Every line of the records that contains the string "LENGTHB" counts once; give the total and nothing else.

MATERIAL SUPPLIED START

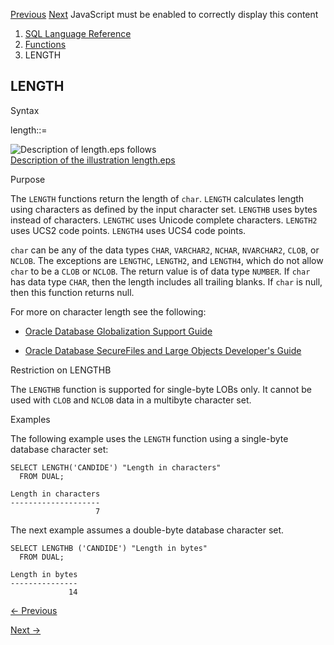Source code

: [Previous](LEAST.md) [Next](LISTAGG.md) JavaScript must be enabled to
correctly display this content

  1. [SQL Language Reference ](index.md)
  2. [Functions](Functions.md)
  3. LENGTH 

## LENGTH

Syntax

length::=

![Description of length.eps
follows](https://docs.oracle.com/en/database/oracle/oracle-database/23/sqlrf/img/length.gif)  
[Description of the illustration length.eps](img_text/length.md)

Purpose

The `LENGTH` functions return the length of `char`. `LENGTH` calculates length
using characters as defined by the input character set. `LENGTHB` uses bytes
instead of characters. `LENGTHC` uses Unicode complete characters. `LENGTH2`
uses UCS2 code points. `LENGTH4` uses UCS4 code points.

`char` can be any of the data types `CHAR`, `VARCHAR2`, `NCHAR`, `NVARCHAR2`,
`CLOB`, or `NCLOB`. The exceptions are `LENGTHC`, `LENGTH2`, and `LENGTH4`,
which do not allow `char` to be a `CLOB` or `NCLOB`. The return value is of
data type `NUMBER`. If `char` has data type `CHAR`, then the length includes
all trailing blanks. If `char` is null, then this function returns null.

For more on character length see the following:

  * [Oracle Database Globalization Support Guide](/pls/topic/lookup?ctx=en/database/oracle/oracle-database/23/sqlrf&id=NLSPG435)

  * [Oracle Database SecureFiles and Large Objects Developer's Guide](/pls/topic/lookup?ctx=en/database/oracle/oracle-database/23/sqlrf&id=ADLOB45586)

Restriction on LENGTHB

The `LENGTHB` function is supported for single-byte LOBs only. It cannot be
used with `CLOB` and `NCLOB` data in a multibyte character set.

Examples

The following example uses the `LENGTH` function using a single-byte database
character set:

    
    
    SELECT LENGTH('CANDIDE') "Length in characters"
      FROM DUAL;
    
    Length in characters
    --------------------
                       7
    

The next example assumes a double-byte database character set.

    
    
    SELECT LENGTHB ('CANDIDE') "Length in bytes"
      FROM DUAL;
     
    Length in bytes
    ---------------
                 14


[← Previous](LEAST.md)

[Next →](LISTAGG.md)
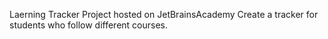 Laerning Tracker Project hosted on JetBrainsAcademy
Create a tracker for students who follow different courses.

MATERIAL SUPPLIED END

▶ [WRITTEN REPLY]: 4